About this exercise:
Below is a listing to transcribe in full and exactly; keep the pictures out.

Records supplied:
★ ★ ★ ★ ★ ★ ★
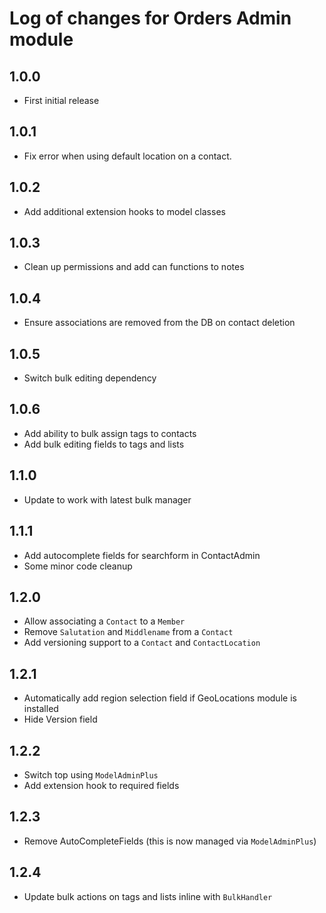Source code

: # Log of changes for Orders Admin module

## 1.0.0

* First initial release

## 1.0.1

* Fix error when using default location on a contact.

## 1.0.2

* Add additional extension hooks to model classes

## 1.0.3

* Clean up permissions and add can functions to notes

## 1.0.4

* Ensure associations are removed from the DB on contact deletion

## 1.0.5

* Switch bulk editing dependency 

## 1.0.6

* Add ability to bulk assign tags to contacts
* Add bulk editing fields to tags and lists 

## 1.1.0

* Update to work with latest bulk manager

## 1.1.1

* Add autocomplete fields for searchform in ContactAdmin
* Some minor code cleanup

## 1.2.0

* Allow associating a `Contact` to a `Member`
* Remove `Salutation` and `Middlename` from a `Contact`
* Add versioning support to a `Contact` and `ContactLocation`

## 1.2.1

* Automatically add region selection field if GeoLocations module is installed
* Hide Version field

## 1.2.2

* Switch top using `ModelAdminPlus`
* Add extension hook to required fields

## 1.2.3

* Remove AutoCompleteFields (this is now managed via `ModelAdminPlus`)

## 1.2.4

* Update bulk actions on tags and lists inline with `BulkHandler`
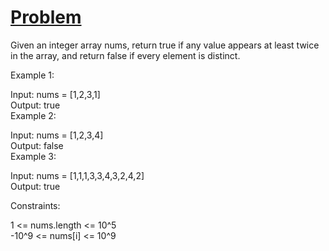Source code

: # [Problem](https://leetcode.com/problems/contains-duplicate/)

Given an integer array nums, return true if any value appears at least twice in the array, and return false if every element is distinct.

Example 1:

Input: nums = [1,2,3,1]  
Output: true  
Example 2:  
  
Input: nums = [1,2,3,4]  
Output: false  
Example 3:  
  
Input: nums = [1,1,1,3,3,4,3,2,4,2]  
Output: true  
  
  
Constraints:  
  
1 <= nums.length <= 10^5  
-10^9 <= nums[i] <= 10^9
★ ★ ★ ★ ★ ★ ★
Reply:
Source code

: # Log of changes for Orders Admin module

## 1.0.0

* First initial release

## 1.0.1

* Fix error when using default location on a contact.

## 1.0.2

* Add additional extension hooks to model classes

## 1.0.3

* Clean up permissions and add can functions to notes

## 1.0.4

* Ensure associations are removed from the DB on contact deletion

## 1.0.5

* Switch bulk editing dependency 

## 1.0.6

* Add ability to bulk assign tags to contacts
* Add bulk editing fields to tags and lists 

## 1.1.0

* Update to work with latest bulk manager

## 1.1.1

* Add autocomplete fields for searchform in ContactAdmin
* Some minor code cleanup

## 1.2.0

* Allow associating a `Contact` to a `Member`
* Remove `Salutation` and `Middlename` from a `Contact`
* Add versioning support to a `Contact` and `ContactLocation`

## 1.2.1

* Automatically add region selection field if GeoLocations module is installed
* Hide Version field

## 1.2.2

* Switch top using `ModelAdminPlus`
* Add extension hook to required fields

## 1.2.3

* Remove AutoCompleteFields (this is now managed via `ModelAdminPlus`)

## 1.2.4

* Update bulk actions on tags and lists inline with `BulkHandler`
Source code

: # [Problem](https://leetcode.com/problems/contains-duplicate/)

Given an integer array nums, return true if any value appears at least twice in the array, and return false if every element is distinct.

Example 1:

Input: nums = [1,2,3,1]  
Output: true  
Example 2:  
  
Input: nums = [1,2,3,4]  
Output: false  
Example 3:  
  
Input: nums = [1,1,1,3,3,4,3,2,4,2]  
Output: true  
  
  
Constraints:  
  
1 <= nums.length <= 10^5  
-10^9 <= nums[i] <= 10^9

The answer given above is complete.